■ **INSTRUCTIONS TO FOLLOW**: Of the entries below, copy only those lines that contain the word "scanmaps".

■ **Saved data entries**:
*** Begin section ***

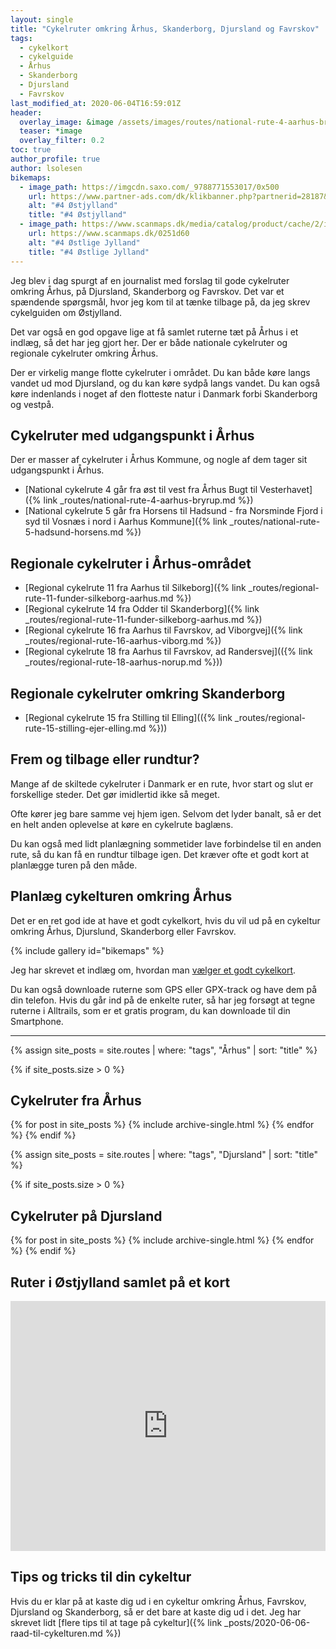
 ```yaml
---
layout: single
title: "Cykelruter omkring Århus, Skanderborg, Djursland og Favrskov"
tags:
  - cykelkort
  - cykelguide
  - Århus
  - Skanderborg
  - Djursland
  - Favrskov
last_modified_at: 2020-06-04T16:59:01Z
header:
  overlay_image: &image /assets/images/routes/national-rute-4-aarhus-bryrup.jpg
  teaser: *image
  overlay_filter: 0.2
toc: true
author_profile: true
author: lsolesen
bikemaps:
  - image_path: https://imgcdn.saxo.com/_9788771553017/0x500
    url: https://www.partner-ads.com/dk/klikbanner.php?partnerid=28187&bannerid=43264&htmlurl=https://www.saxo.com/dk/cykelkortserie-danmark-4-oestjylland_ukendt_9788771553017
    alt: "#4 Østjylland"
    title: "#4 Østjylland"
  - image_path: https://www.scanmaps.dk/media/catalog/product/cache/2/image/650x650/9df78eab33525d08d6e5fb8d27136e95/_/s/_stlige_jylland_forside.jpg
    url: https://www.scanmaps.dk/0251d60
    alt: "#4 Østlige Jylland"
    title: "#4 Østlige Jylland"
---
```


Jeg blev i dag spurgt af en journalist med forslag til gode cykelruter omkring Århus, på Djursland, Skanderborg og Favrskov. Det var et spændende spørgsmål, hvor jeg kom til at tænke tilbage på, da jeg skrev cykelguiden om Østjylland.

Det var også en god opgave lige at få samlet ruterne tæt på Århus i et indlæg, så det har jeg gjort her. Der er både nationale cykelruter og regionale cykelruter omkring Århus.

Der er virkelig mange flotte cykelruter i området. Du kan både køre langs vandet ud mod Djursland, og du kan køre sydpå langs vandet. Du kan også køre indenlands i noget af den flotteste natur i Danmark forbi Skanderborg og vestpå.

## Cykelruter med udgangspunkt i Århus

Der er masser af cykelruter i Århus Kommune, og nogle af dem tager sit udgangspunkt i Århus.

- [National cykelrute 4 går fra øst til vest fra Århus Bugt til Vesterhavet]({% link _routes/national-rute-4-aarhus-bryrup.md %})
- [National cykelrute 5 går fra Horsens til Hadsund - fra Norsminde Fjord i syd til Vosnæs i nord i Aarhus Kommune]({% link _routes/national-rute-5-hadsund-horsens.md %})

## Regionale cykelruter i Århus-området

- [Regional cykelrute 11 fra Aarhus til Silkeborg]({% link _routes/regional-rute-11-funder-silkeborg-aarhus.md %})
- [Regional cykelrute 14 fra Odder til Skanderborg]({% link _routes/regional-rute-11-funder-silkeborg-aarhus.md %})
- [Regional cykelrute 16 fra Aarhus til Favrskov, ad Viborgvej]({% link _routes/regional-rute-16-aarhus-viborg.md %})
- [Regional cykelrute 18 fra Aarhus til Favrskov, ad Randersvej](({% link _routes/regional-rute-18-aarhus-norup.md %}))

## Regionale cykelruter omkring Skanderborg

- [Regional cykelrute 15 fra Stilling til Elling](({% link _routes/regional-rute-15-stilling-ejer-elling.md %}))

## Frem og tilbage eller rundtur?

Mange af de skiltede cykelruter i Danmark er en rute, hvor start og slut er forskellige steder. Det gør imidlertid ikke så meget. 

Ofte kører jeg bare samme vej hjem igen. Selvom det lyder banalt, så er det en helt anden oplevelse at køre en cykelrute baglæns.

Du kan også med lidt planlægning sommetider lave forbindelse til en anden rute, så du kan få en rundtur tilbage igen. Det kræver ofte et godt kort at planlægge turen på den måde.

## Planlæg cykelturen omkring Århus

Det er en ret god ide at have et godt cykelkort, hvis du vil ud på en cykeltur omkring Århus, Djurslund, Skanderborg eller Favrskov.

{% include gallery id="bikemaps" %}

Jeg har skrevet et indlæg om, hvordan man [vælger et godt cykelkort](/cykelkort/).

Du kan også downloade ruterne som GPS eller GPX-track og have dem på din telefon. Hvis du går ind på de enkelte ruter, så har jeg forsøgt at tegne ruterne i Alltrails, som er et gratis program, du kan downloade til din Smartphone.

***

{% assign site_posts = site.routes | where: "tags", "Århus" | sort: "title" %}

{% if site_posts.size > 0 %}
## Cykelruter fra Århus
  {% for post in site_posts %}
    {% include archive-single.html %}
  {% endfor %}
{% endif %}

{% assign site_posts = site.routes | where: "tags", "Djursland" | sort: "title" %}

{% if site_posts.size > 0 %}
## Cykelruter på Djursland
  {% for post in site_posts %}
    {% include archive-single.html %}
  {% endfor %}
{% endif %}

## Ruter i Østjylland samlet på et kort

<iframe class="alltrails" src="https://www.alltrails.com/widget/list/ostjylland--3?u=m" width="100%" height="400" frameborder="0" scrolling="no" marginheight="0" marginwidth="0" title="AllTrails: Trail Guides and Maps for Hiking, Camping, and Running"></iframe>

## Tips og tricks til din cykeltur

Hvis du er klar på at kaste dig ud i en cykeltur omkring Århus, Favrskov, Djursland og Skanderborg, så er det bare at kaste dig ud i det. Jeg har skrevet lidt [flere tips til at tage på cykeltur]({% link _posts/2020-06-06-raad-til-cykelturen.md %})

*** End section ***

■ **OUTPUT BELOW**:
  - image_path: https://www.scanmaps.dk/media/catalog/product/cache/2/image/650x650/9df78eab33525d08d6e5fb8d27136e95/_/s/_stlige_jylland_forside.jpg
    url: https://www.scanmaps.dk/0251d60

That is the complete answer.